O primeiro desses elementos é o art. 4º do Código Tributário Nacional, que estabelece o fato gerador como fator determinante da natureza jurídica do tributo, sendo irrelevantes a denominação e demais características adotadas em lei e a destinação legal do produto de sua arrecadação. In verbis:
Art. 4º A natureza jurídica específica do tributo é determinada pelo fato gerador da respectiva obrigação, sendo irrelevantes para qualificá-la:
I – a denominação e demais características formais adotadas pela lei;
II – a destinação legal do produto da sua arrecadação.
Portanto, se a CIDE-Royalties possui fato gerador não-vinculado à atividade estatal, estaremos diante não de uma contribuição, mas de um imposto.
E estando diante de um imposto, não se pode desconsiderar a existência do princípio da não afetação, firmado pelo art. 167, inc. IV da Constituição Federal e que veda vinculação da receita de impostos a órgão, fundo ou despesa:
Art. 167. São vedados:
[…]
IV – a vinculação de receita de impostos a órgão, fundo ou despesa, ressalvadas a repartição do produto da arrecadação dos impostos a que se referem os arts. 158 e 159, a destinação de recursos para as ações e serviços públicos de saúde, para manutenção e desenvolvimento do ensino e para realização de atividades da administração tributária, como determinado, respectivamente, pelos arts. 198, § 2º, 212 e 37, XXII, e a prestação de garantias às operações de crédito por antecipação de receita, previstas no art. 165, § 8º, bem como o disposto no § 4º deste artigo;
Poderia se dizer que a destinação dos valores seria referente ao ensino, mas conforme se vê na Lei n. 10.332/2001, há programas específicos, e não necessariamente ligados ao ensino, que recebem os valores recolhidos a título da CIDE-Royalties.

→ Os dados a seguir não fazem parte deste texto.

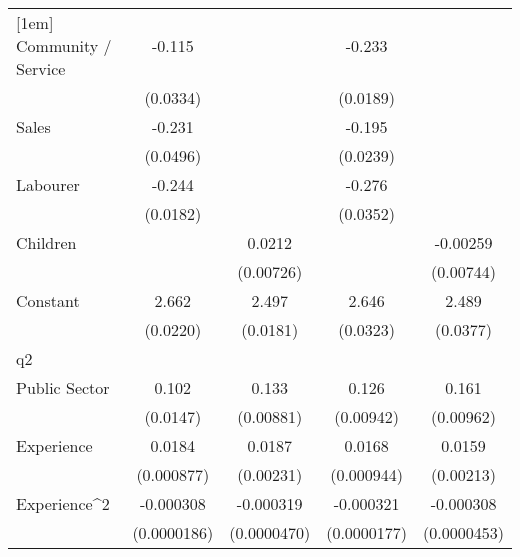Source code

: {\begin{tabular}{l*{4}{c}}
[1em]
Community / Service &      -0.115\sym{***}&                     &      -0.233\sym{***}&                     \\
                    &    (0.0334)         &                     &    (0.0189)         &                     \\
[1em]
Sales               &      -0.231\sym{***}&                     &      -0.195\sym{***}&                     \\
                    &    (0.0496)         &                     &    (0.0239)         &                     \\
[1em]
Labourer            &      -0.244\sym{***}&                     &      -0.276\sym{***}&                     \\
                    &    (0.0182)         &                     &    (0.0352)         &                     \\
[1em]
Children            &                     &      0.0212\sym{**} &                     &    -0.00259         \\
                    &                     &   (0.00726)         &                     &   (0.00744)         \\
[1em]
Constant            &       2.662\sym{***}&       2.497\sym{***}&       2.646\sym{***}&       2.489\sym{***}\\
                    &    (0.0220)         &    (0.0181)         &    (0.0323)         &    (0.0377)         \\
\hline
q2                  &                     &                     &                     &                     \\
Public Sector       &       0.102\sym{***}&       0.133\sym{***}&       0.126\sym{***}&       0.161\sym{***}\\
                    &    (0.0147)         &   (0.00881)         &   (0.00942)         &   (0.00962)         \\
[1em]
Experience          &      0.0184\sym{***}&      0.0187\sym{***}&      0.0168\sym{***}&      0.0159\sym{***}\\
                    &  (0.000877)         &   (0.00231)         &  (0.000944)         &   (0.00213)         \\
[1em]
Experience^{2}      &   -0.000308\sym{***}&   -0.000319\sym{***}&   -0.000321\sym{***}&   -0.000308\sym{***}\\
                    & (0.0000186)         & (0.0000470)         & (0.0000177)         & (0.0000453)         \\

\end{tabular}}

Resumindo toda a questão, o cenário seria o seguinte:
1º ao não representar uma intervenção pelo Estado na atividade econômica pagadora do tributo, a CIDE-Royalties não se vincula a atividade estatal;
2º por não se vincular a uma atividade estatal, seria um tributo não-vinculado;
3º sendo um tributo não-vinculado, o fato gerador a denota como imposto e;
4º denotando-se como imposto, os valores oriundos de sua arrecadação não poderiam ser direcionados a fundos específicos.
Por óbvio, nenhum desses aspectos desconsidera a importância do investimento em pesquisa e tecnologia, no entanto, a União não pode, sob esse pretexto, exigir de contribuintes tributos que não se amoldam às determinações da Constituição Federal e do Código Tributário Nacional.
Finalmente, a CIDE-Royalties, em sua ideia, é boa, mas a forma como foi instituída sucinta dúvidas quanto a sua constitucionalidade. Caberá, portanto, ao STF decidir sobre o tema e (espera-se) dar um ponto definitivo à questão, fazendo valer a segurança jurídica.